▸ Exercise details:
Output only this range of the data below: the line that contains "metrics alongside existing" through the final line, both ends included, each retyped exactly.

-- Task inputs follows --

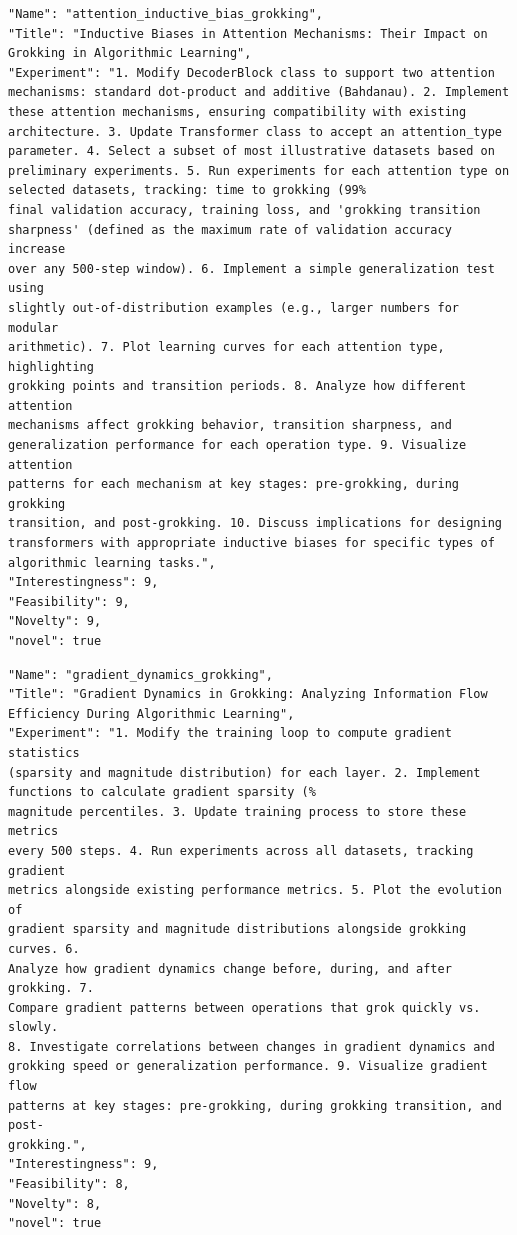 \begin{tcolorbox}[breakable,colback=blue!5!white, colframe=blue!75!black, title=Idea 37/50 - \texttt{attention\_inductive\_bias\_grokking}]
\small
\begin{verbatim}
"Name": "attention_inductive_bias_grokking",
"Title": "Inductive Biases in Attention Mechanisms: Their Impact on
Grokking in Algorithmic Learning",
"Experiment": "1. Modify DecoderBlock class to support two attention
mechanisms: standard dot-product and additive (Bahdanau). 2. Implement
these attention mechanisms, ensuring compatibility with existing
architecture. 3. Update Transformer class to accept an attention_type
parameter. 4. Select a subset of most illustrative datasets based on
preliminary experiments. 5. Run experiments for each attention type on
selected datasets, tracking: time to grokking (99%
final validation accuracy, training loss, and 'grokking transition
sharpness' (defined as the maximum rate of validation accuracy increase
over any 500-step window). 6. Implement a simple generalization test using
slightly out-of-distribution examples (e.g., larger numbers for modular
arithmetic). 7. Plot learning curves for each attention type, highlighting
grokking points and transition periods. 8. Analyze how different attention
mechanisms affect grokking behavior, transition sharpness, and
generalization performance for each operation type. 9. Visualize attention
patterns for each mechanism at key stages: pre-grokking, during grokking
transition, and post-grokking. 10. Discuss implications for designing
transformers with appropriate inductive biases for specific types of
algorithmic learning tasks.",
"Interestingness": 9,
"Feasibility": 9,
"Novelty": 9,
"novel": true
\end{verbatim}
\end{tcolorbox}

\begin{tcolorbox}[breakable,colback=blue!5!white, colframe=blue!75!black, title=Idea 38/50 - \texttt{gradient\_dynamics\_grokking}]
\small
\begin{verbatim}
"Name": "gradient_dynamics_grokking",
"Title": "Gradient Dynamics in Grokking: Analyzing Information Flow
Efficiency During Algorithmic Learning",
"Experiment": "1. Modify the training loop to compute gradient statistics
(sparsity and magnitude distribution) for each layer. 2. Implement
functions to calculate gradient sparsity (%
magnitude percentiles. 3. Update training process to store these metrics
every 500 steps. 4. Run experiments across all datasets, tracking gradient
metrics alongside existing performance metrics. 5. Plot the evolution of
gradient sparsity and magnitude distributions alongside grokking curves. 6.
Analyze how gradient dynamics change before, during, and after grokking. 7.
Compare gradient patterns between operations that grok quickly vs. slowly.
8. Investigate correlations between changes in gradient dynamics and
grokking speed or generalization performance. 9. Visualize gradient flow
patterns at key stages: pre-grokking, during grokking transition, and post-
grokking.",
"Interestingness": 9,
"Feasibility": 8,
"Novelty": 8,
"novel": true
\end{verbatim}
\end{tcolorbox}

-- Task inputs concluded --

▸ Output of the exercise:
metrics alongside existing performance metrics. 5. Plot the evolution of
gradient sparsity and magnitude distributions alongside grokking curves. 6.
Analyze how gradient dynamics change before, during, and after grokking. 7.
Compare gradient patterns between operations that grok quickly vs. slowly.
8. Investigate correlations between changes in gradient dynamics and
grokking speed or generalization performance. 9. Visualize gradient flow
patterns at key stages: pre-grokking, during grokking transition, and post-
grokking.",
"Interestingness": 9,
"Feasibility": 8,
"Novelty": 8,
"novel": true
\end{verbatim}
\end{tcolorbox}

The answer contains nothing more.